MF: That’s really the magic of games, I find. They can tell any story, really, because there is no other interactive experience like them. From being a mighty pirate with a chicken with a pulley in the middle to being a grizzled space marine with a gun that shoots black holes, games have the ability to suspend the imagination very far. We could make games about rangers who have guns that shoot veloceraptors and it would be an exciting story.
My dream subject for a game would be anything that’s fresh and exciting. The industry is full of games that have interesting and new stories. I would love to see something totally ridiculous done, something like this:
“Famed and acclaimed New York bagel master Morty Loxheart is the greatest bagel master in all of New York. Thousands of customers flock to his famous bagelry each day. One evening, while cleaning up and preparing the dough for the following morning, Morty discovers an old moldy bagel sitting near the radiator. Knowing that this bagel must have fallen from the oven some time ago and landed there by mistake, Morty attempts to throw the bagel away only to discover that the mold has mutated the bagel into a monster! The bagel flares its newly formed fangs at Morty, trying to bite him. Morty does the only thing he can do: he brandishes a nearby spreading knife for a weapon and a stale bagel for a shield. He strikes and kills the enfarinated creature only to find out that there are more to slay! As Morty, the player must journey through the famous bagel shoppe and destroy the mutated baked goods before the night is over.”

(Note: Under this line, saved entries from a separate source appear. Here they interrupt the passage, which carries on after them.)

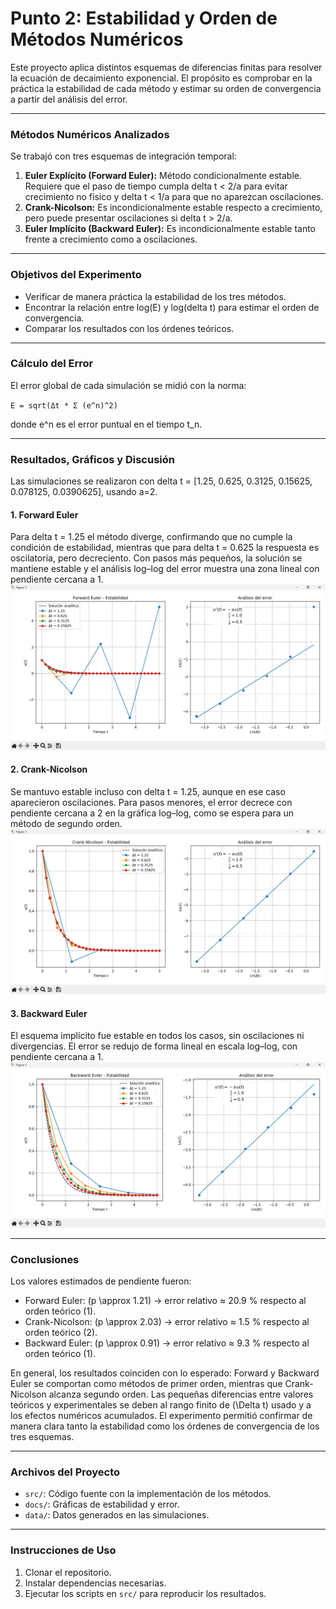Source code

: # Punto 2: Estabilidad y Orden de Métodos Numéricos

Este proyecto aplica distintos esquemas de diferencias finitas para resolver la ecuación de decaimiento exponencial. El propósito es comprobar en la práctica la estabilidad de cada método y estimar su orden de convergencia a partir del análisis del error.

---

### Métodos Numéricos Analizados

Se trabajó con tres esquemas de integración temporal:

1. **Euler Explícito (Forward Euler):** Método condicionalmente estable. Requiere que el paso de tiempo cumpla delta t < 2/a para evitar crecimiento no físico y delta t < 1/a para que no aparezcan oscilaciones.
2. **Crank-Nicolson:** Es incondicionalmente estable respecto a crecimiento, pero puede presentar oscilaciones si delta t > 2/a.
3. **Euler Implícito (Backward Euler):** Es incondicionalmente estable tanto frente a crecimiento como a oscilaciones.

---

### Objetivos del Experimento

- Verificar de manera práctica la estabilidad de los tres métodos.  
- Encontrar la relación entre log(E) y log(delta t) para estimar el orden de convergencia.  
- Comparar los resultados con los órdenes teóricos.  

---

### Cálculo del Error

El error global de cada simulación se midió con la norma:

`E = sqrt(Δt * Σ (e^n)^2)`

donde e^n es el error puntual en el tiempo t_n.  

---

### Resultados, Gráficos y Discusión

Las simulaciones se realizaron con delta t = [1.25, 0.625, 0.3125, 0.15625, 0.078125, 0.0390625], usando a=2.  

#### **1. Forward Euler**
Para delta t = 1.25 el método diverge, confirmando que no cumple la condición de estabilidad, mientras que para delta t = 0.625 la respuesta es oscilatoria, pero decreciento. Con pasos más pequeños, la solución se mantiene estable y el análisis log–log del error muestra una zona lineal con pendiente cercana a 1.  
![Forward Euler - Estabilidad y Orden](docs/forward_euler_plots.png)

#### **2. Crank-Nicolson**
Se mantuvo estable incluso con delta t = 1.25, aunque en ese caso aparecieron oscilaciones. Para pasos menores, el error decrece con pendiente cercana a 2 en la gráfica log–log, como se espera para un método de segundo orden.  
![Crank-Nicolson - Estabilidad y Orden](docs/crank_nicolson_plots.png)

#### **3. Backward Euler**
El esquema implícito fue estable en todos los casos, sin oscilaciones ni divergencias. El error se redujo de forma lineal en escala log–log, con pendiente cercana a 1.  
![Backward Euler - Estabilidad y Orden](docs/backward_euler_plots.png)

---

### Conclusiones

Los valores estimados de pendiente fueron:  

- Forward Euler: \(p \approx 1.21\) → error relativo ≈ 20.9 % respecto al orden teórico (1).  
- Crank-Nicolson: \(p \approx 2.03\) → error relativo ≈ 1.5 % respecto al orden teórico (2).  
- Backward Euler: \(p \approx 0.91\) → error relativo ≈ 9.3 % respecto al orden teórico (1).  

En general, los resultados coinciden con lo esperado: Forward y Backward Euler se comportan como métodos de primer orden, mientras que Crank-Nicolson alcanza segundo orden. Las pequeñas diferencias entre valores teóricos y experimentales se deben al rango finito de \(\Delta t\) usado y a los efectos numéricos acumulados. El experimento permitió confirmar de manera clara tanto la estabilidad como los órdenes de convergencia de los tres esquemas.

---

### Archivos del Proyecto

- `src/`: Código fuente con la implementación de los métodos.  
- `docs/`: Gráficas de estabilidad y error.  
- `data/`: Datos generados en las simulaciones.  

---

### Instrucciones de Uso

1. Clonar el repositorio.  
2. Instalar dependencias necesarias.  
3. Ejecutar los scripts en `src/` para reproducir los resultados.  
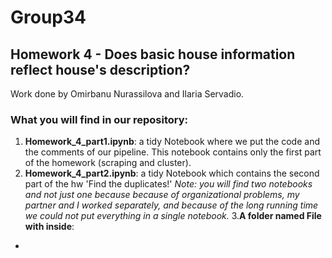 # Group34
## Homework 4 -  Does basic house information reflect house's description?
Work done by Omirbanu Nurassilova and Ilaria Servadio.
### What you will find in our repository:
1. **Homework_4_part1.ipynb**: a tidy Notebook where we put the code and the comments of our pipeline. This notebook contains only the first part of the homework (scraping and cluster).
2. **Homework_4_part2.ipynb**: a tidy Notebook which contains the second part of the hw 'Find the duplicates!'
*Note: you will find two notebooks and not just one because because of organizational problems, my partner and I worked separately, and because of the long running time we could not put everything in a single notebook.*
3.**A folder named File with inside**: 
 -
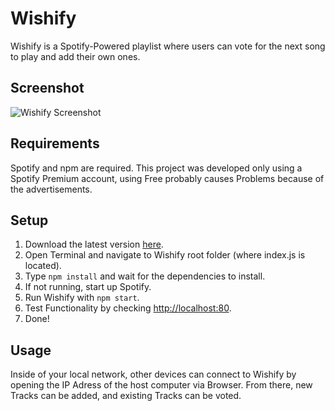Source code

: # Wishify
Wishify is a Spotify-Powered playlist where users can vote for the next song to play and add their own ones.

## Screenshot
![Wishify Screenshot](http://imgur.com/YwOSJfa)

## Requirements
Spotify and npm are required. This project was developed only using a Spotify Premium account, using Free probably causes Problems because of the advertisements.

## Setup
1. Download the latest version [here](https://github.com/XXLJack/Wishify/releases/latest).
2. Open Terminal and navigate to Wishify root folder (where index.js is located).
3. Type `npm install` and wait for the dependencies to install.
4. If not running, start up Spotify.
5. Run Wishify with `npm start`.
6. Test Functionality by checking <http://localhost:80>.
7. Done!

## Usage
Inside of your local network, other devices can connect to Wishify by opening the IP Adress of the host computer via Browser. From there, new Tracks can be added, and existing Tracks can be voted.

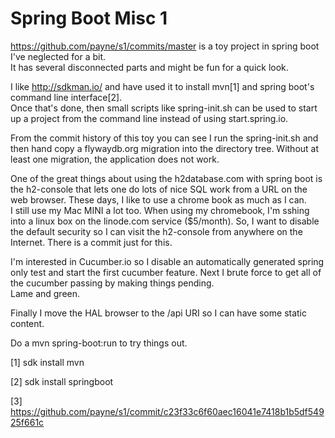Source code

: # Spring Boot Misc 1

https://github.com/payne/s1/commits/master is a toy project in spring boot I've neglected for a bit.   
It has several disconnected parts and might be fun for a quick look.

I like http://sdkman.io/ and have used it to install mvn[1] and spring boot's command line interface[2].   
Once that's done, then small scripts like spring-init.sh can be used to start up a project from the 
command line instead of using start.spring.io.

From the commit history of this toy you can see I run the spring-init.sh and then hand copy a flywaydb.org 
migration into the directory tree.   Without at least one migration, the application does not work.   

One of the great things about using the h2database.com with spring boot is the h2-console that lets one do 
lots of nice SQL work from a URL on the web browser.   These days, I like to use a chrome book as much as I can.   
I still use my Mac MINI a lot too.   When using my chromebook, I'm sshing into a linux box on the 
linode.com service ($5/month).   So, I want to disable the default security so I can visit the 
h2-console from anywhere on the Internet.   There is a commit just for this.

I'm interested in Cucumber.io so I disable an automatically generated spring only test and start the 
first cucumber feature.  Next I brute force to get all of the cucumber passing by making things pending.   
Lame and green.

Finally I move the HAL browser to the /api URI so I can have some static content.

Do a mvn spring-boot:run to try things out.


[1] sdk install mvn

[2] sdk install springboot

[3] https://github.com/payne/s1/commit/c23f33c6f60aec16041e7418b1b5df54925f661c

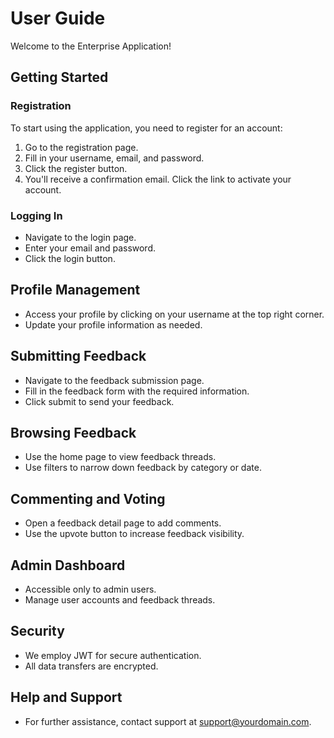 # User Guide

Welcome to the Enterprise Application!

## Getting Started

### Registration
To start using the application, you need to register for an account:
1. Go to the registration page.
2. Fill in your username, email, and password.
3. Click the register button.
4. You'll receive a confirmation email. Click the link to activate your account.

### Logging In
- Navigate to the login page.
- Enter your email and password.
- Click the login button.

## Profile Management
- Access your profile by clicking on your username at the top right corner.
- Update your profile information as needed.

## Submitting Feedback
- Navigate to the feedback submission page.
- Fill in the feedback form with the required information.
- Click submit to send your feedback.

## Browsing Feedback
- Use the home page to view feedback threads.
- Use filters to narrow down feedback by category or date.

## Commenting and Voting
- Open a feedback detail page to add comments.
- Use the upvote button to increase feedback visibility.

## Admin Dashboard
- Accessible only to admin users.
- Manage user accounts and feedback threads.

## Security
- We employ JWT for secure authentication.
- All data transfers are encrypted.

## Help and Support
- For further assistance, contact support at support@yourdomain.com.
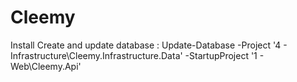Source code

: # Cleemy

Install 
Create and update database : 
Update-Database -Project '4 - Infrastructure\Cleemy.Infrastructure.Data' -StartupProject '1 - Web\Cleemy.Api'
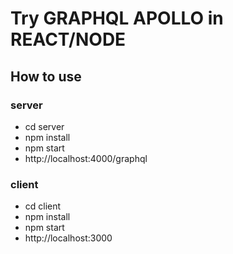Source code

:# Try GRAPHQL APOLLO in REACT/NODE

## How to use

### server

- cd server
- npm install
- npm start
- http://localhost:4000/graphql

### client

- cd client
- npm install
- npm start
- http://localhost:3000
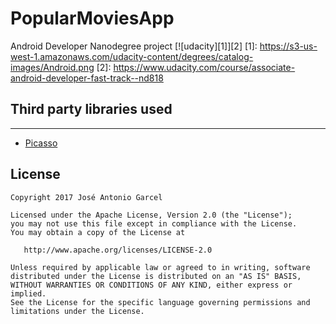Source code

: # PopularMoviesApp
Android Developer Nanodegree project
[![udacity][1]][2]
[1]: https://s3-us-west-1.amazonaws.com/udacity-content/degrees/catalog-images/Android.png
[2]: https://www.udacity.com/course/associate-android-developer-fast-track--nd818


## Third party libraries used
-----------------------------
* [Picasso](http://square.github.io/picasso/)


License
-------
    Copyright 2017 José Antonio Garcel

    Licensed under the Apache License, Version 2.0 (the "License");
    you may not use this file except in compliance with the License.
    You may obtain a copy of the License at

       http://www.apache.org/licenses/LICENSE-2.0

    Unless required by applicable law or agreed to in writing, software
    distributed under the License is distributed on an "AS IS" BASIS,
    WITHOUT WARRANTIES OR CONDITIONS OF ANY KIND, either express or implied.
    See the License for the specific language governing permissions and
    limitations under the License.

As crazy as that sounds, I think it would make for a hilarious game. I’ll call it Bagel Quest: an Adventure of Delicious Proportions.
There are games out there that do dare to make games with stories as zany as these, such as Minotaur China Shop and Jetpack Brontosaurus. Look at Mario: who ever thought that an Italian plumber who shoots fire from his hands and steps on mushrooms would be as popular as he is today? I’d like to see more AAA developers take a stab at something wild. Telltale Games and Double Fine to an excellent job of making great games with strange tales and I’m all for that.
What do you imagine for the future of interactive narrative design?
MF: To be honest, I really have no idea. With Natal and Move coming, anything is really becoming possible. 20 years ago, I thought my Atari 2600 was the greatest the industry had to offer. 10 years ago, I thought my PS2 was the best the industry had to offer. Games are always getting better and better, there is really no telling what amazing things we are going to see in the next 10 years but I consider myself fortunate to be a part of it.
Thanks for taking the time to interview with the NDN!
Michelle is a great example of a positive fun-loving creative person using all her might to forge a new way to tell stories, her fan fiction is taking off, and I for one look forward to reading and playing her new creations. Thank you for reading, I hope you have learned as much as I have. For the NDN Narrator I’m Stephen E. Dinehart.